Categories: AFRICALatest

Dozens Killed in Eastern Burkina Faso Village Attack

At least 30 people were killed by gunmen in eastern Burkina Faso as rebels burned down villagers’ homes and shot them as they tried to escape.

The attack occurred in Kodyel village in the Komandjari province on Monday near the border with Niger, government official Labidi Ouoba said after fleeing the attack.

Rebel fighters surrounded the village and went house to house setting fire to them and killing people, said Ouoba.

“I ran early because the terrorists usually look for authorities. We all pray that peace comes back now in our country. We are tired,″ he said.

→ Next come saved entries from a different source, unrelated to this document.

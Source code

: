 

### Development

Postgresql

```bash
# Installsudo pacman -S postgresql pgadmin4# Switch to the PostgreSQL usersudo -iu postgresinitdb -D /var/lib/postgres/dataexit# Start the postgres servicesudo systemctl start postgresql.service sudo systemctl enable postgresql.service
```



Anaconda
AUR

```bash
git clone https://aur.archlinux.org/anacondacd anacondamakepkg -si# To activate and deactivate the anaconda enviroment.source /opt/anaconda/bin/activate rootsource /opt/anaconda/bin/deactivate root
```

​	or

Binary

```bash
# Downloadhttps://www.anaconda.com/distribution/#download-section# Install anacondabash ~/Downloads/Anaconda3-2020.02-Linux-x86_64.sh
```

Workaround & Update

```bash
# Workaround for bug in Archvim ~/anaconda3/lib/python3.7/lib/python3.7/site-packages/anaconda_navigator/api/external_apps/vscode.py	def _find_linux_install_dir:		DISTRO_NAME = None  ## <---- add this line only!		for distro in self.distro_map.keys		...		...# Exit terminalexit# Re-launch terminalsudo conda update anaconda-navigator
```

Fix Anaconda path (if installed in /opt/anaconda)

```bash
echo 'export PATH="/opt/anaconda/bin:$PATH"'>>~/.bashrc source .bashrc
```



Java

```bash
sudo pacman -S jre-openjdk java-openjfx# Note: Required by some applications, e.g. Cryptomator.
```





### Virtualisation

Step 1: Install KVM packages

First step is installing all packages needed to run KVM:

Another resident, Mediempo Tandamba, who fled Monday’s attack said about 100 fighters entered the town on motorcycles and pick-up trucks. Four of his brother’s children were killed.

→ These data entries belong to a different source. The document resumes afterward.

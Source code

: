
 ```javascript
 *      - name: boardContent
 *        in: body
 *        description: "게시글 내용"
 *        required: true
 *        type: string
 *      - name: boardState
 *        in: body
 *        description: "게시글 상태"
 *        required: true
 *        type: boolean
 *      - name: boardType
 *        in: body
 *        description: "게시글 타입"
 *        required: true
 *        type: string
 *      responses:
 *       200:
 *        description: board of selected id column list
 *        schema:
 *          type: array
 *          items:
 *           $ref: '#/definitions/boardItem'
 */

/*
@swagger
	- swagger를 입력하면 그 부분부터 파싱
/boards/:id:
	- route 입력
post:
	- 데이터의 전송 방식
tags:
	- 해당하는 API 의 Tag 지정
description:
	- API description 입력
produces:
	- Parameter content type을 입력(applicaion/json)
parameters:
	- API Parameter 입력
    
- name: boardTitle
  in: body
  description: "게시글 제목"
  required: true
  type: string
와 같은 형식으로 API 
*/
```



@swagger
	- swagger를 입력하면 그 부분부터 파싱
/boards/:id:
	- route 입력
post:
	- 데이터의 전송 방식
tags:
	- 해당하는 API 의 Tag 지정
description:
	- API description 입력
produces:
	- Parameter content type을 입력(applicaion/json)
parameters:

“We are very afraid here today,” said Tandamba.

The attack comes exactly one week after two Spanish journalists and an Irish conservationist were killed and a Burkinabe soldier went missing when their anti-poaching patrol was ambushed by rebels in the same region. That same day last week, 18 people were killed in Yattakou village in the country’s Sahel region.

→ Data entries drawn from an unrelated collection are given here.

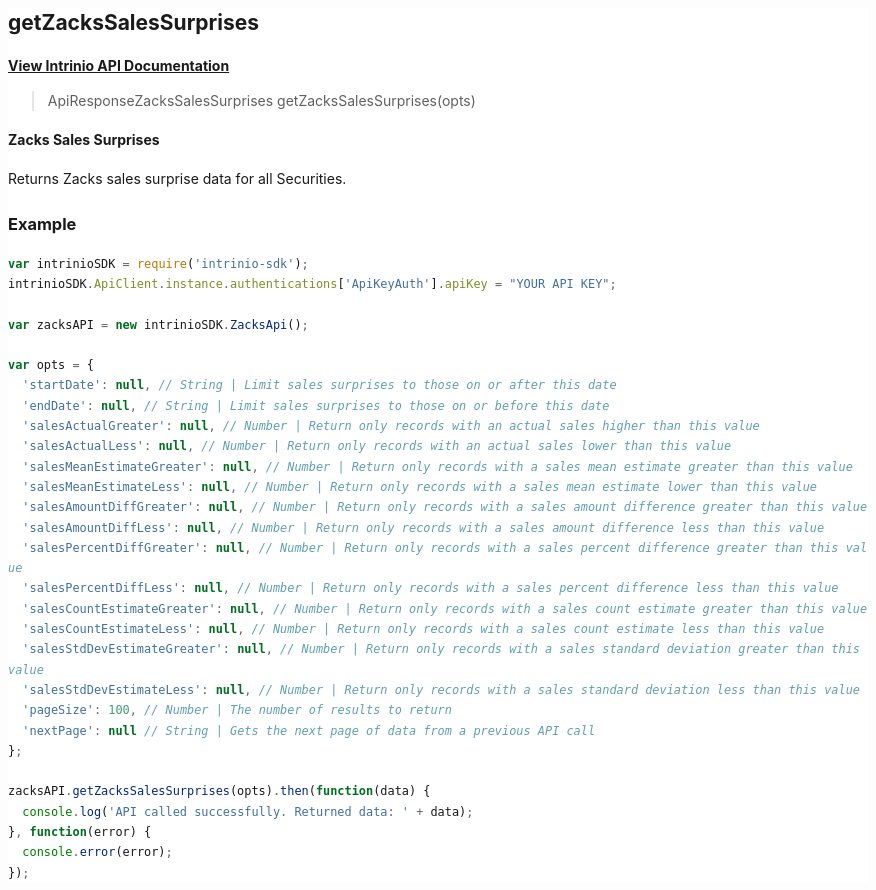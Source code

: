 [//]: # (RETURN_TYPE:ApiResponseZacksSalesSurprises)

[//]: # (RETURN_TYPE_KIND:object)

[//]: # (RETURN_TYPE_DOC:ApiResponseZacksSalesSurprises.md)

[//]: # (OPERATION:getZacksSalesSurprises_v2)

[//]: # (ENDPOINT:/zacks/sales_surprises)

[//]: # (DOCUMENT_LINK:ZacksApi.md#getZacksSalesSurprises)

<a name="getZacksSalesSurprises"></a>
## **getZacksSalesSurprises**

[**View Intrinio API Documentation**](https://docs.intrinio.com/documentation/api_v2/getZacksSalesSurprises_v2)

[//]: # (START_OVERVIEW)

> ApiResponseZacksSalesSurprises getZacksSalesSurprises(opts)

#### Zacks Sales Surprises


Returns Zacks sales surprise data for all Securities.

[//]: # (END_OVERVIEW)

### Example

[//]: # (START_CODE_EXAMPLE)

```javascript
var intrinioSDK = require('intrinio-sdk');
intrinioSDK.ApiClient.instance.authentications['ApiKeyAuth'].apiKey = "YOUR API KEY";

var zacksAPI = new intrinioSDK.ZacksApi();

var opts = { 
  'startDate': null, // String | Limit sales surprises to those on or after this date
  'endDate': null, // String | Limit sales surprises to those on or before this date
  'salesActualGreater': null, // Number | Return only records with an actual sales higher than this value
  'salesActualLess': null, // Number | Return only records with an actual sales lower than this value
  'salesMeanEstimateGreater': null, // Number | Return only records with a sales mean estimate greater than this value
  'salesMeanEstimateLess': null, // Number | Return only records with a sales mean estimate lower than this value
  'salesAmountDiffGreater': null, // Number | Return only records with a sales amount difference greater than this value
  'salesAmountDiffLess': null, // Number | Return only records with a sales amount difference less than this value
  'salesPercentDiffGreater': null, // Number | Return only records with a sales percent difference greater than this value
  'salesPercentDiffLess': null, // Number | Return only records with a sales percent difference less than this value
  'salesCountEstimateGreater': null, // Number | Return only records with a sales count estimate greater than this value
  'salesCountEstimateLess': null, // Number | Return only records with a sales count estimate less than this value
  'salesStdDevEstimateGreater': null, // Number | Return only records with a sales standard deviation greater than this value
  'salesStdDevEstimateLess': null, // Number | Return only records with a sales standard deviation less than this value
  'pageSize': 100, // Number | The number of results to return
  'nextPage': null // String | Gets the next page of data from a previous API call
};

zacksAPI.getZacksSalesSurprises(opts).then(function(data) {
  console.log('API called successfully. Returned data: ' + data);
}, function(error) {
  console.error(error);
});
```


[//]: # (START_OPERATION)
[//]: # (CLASS:ZacksApi)
[//]: # (METHOD:getZacksAnalystRatings)
[//]: # (RETURN_TYPE:ApiResponseZacksAnalystRatings)
[//]: # (RETURN_TYPE_DOC:ApiResponseZacksAnalystRatings.md)
[//]: # (OPERATION:getZacksAnalystRatings_v2)
[//]: # (ENDPOINT:/zacks/analyst_ratings)
[//]: # (DOCUMENT_LINK:ZacksApi.md#getZacksAnalystRatings)
[//]: # (END_CODE_EXAMPLE)
[//]: # (START_PARAMETERS)
[//]: # (END_PARAMETERS)
[//]: # (END_OPERATION)
[//]: # (START_OPERATION)
[//]: # (CLASS:ZacksApi)
[//]: # (METHOD:getZacksEpsSurprises)
[//]: # (RETURN_TYPE:ApiResponseZacksEPSSurprises)
[//]: # (RETURN_TYPE_DOC:ApiResponseZacksEPSSurprises.md)
[//]: # (OPERATION:getZacksEpsSurprises_v2)
[//]: # (ENDPOINT:/zacks/eps_surprises)
[//]: # (DOCUMENT_LINK:ZacksApi.md#getZacksEpsSurprises)
[//]: # (END_CODE_EXAMPLE)
[//]: # (START_PARAMETERS)
[//]: # (END_PARAMETERS)
[//]: # (END_OPERATION)
[//]: # (START_OPERATION)
[//]: # (CLASS:ZacksApi)
[//]: # (METHOD:getZacksSalesSurprises)
[//]: # (END_CODE_EXAMPLE)
[//]: # (START_PARAMETERS)
[//]: # (END_PARAMETERS)
[//]: # (END_OPERATION)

Burkina Faso’s ill-equipped army has struggled to contain the spread of violence linked to al-Qaeda and ISIL (ISIS) who have killed thousands and displaced more than one million people.

Last year the government enlisted the help of volunteer militiamen to help the army but they have incurred retaliation by the rebels who attack them and the communities they help.

The rebels killed civilians on Monday because the village provided fighters to the volunteer programme, said Heni Nsaibia, an analyst with the Armed Conflict Location and Event Data Project.

No group claimed responsibility for the attack.

Armed groups have driven religious and ethnic tensions between farming and herding communities in Mali, Burkina Faso, and Niger to boost recruitment among marginalised communities.

The worsening violence in the wider Sahel region has led to one of the world’s most acute humanitarian crises, UN agencies said last week.

Twenty-nine million people in the Sahel region are in need of aid and protection – an all-time high and five million more than last year, they said.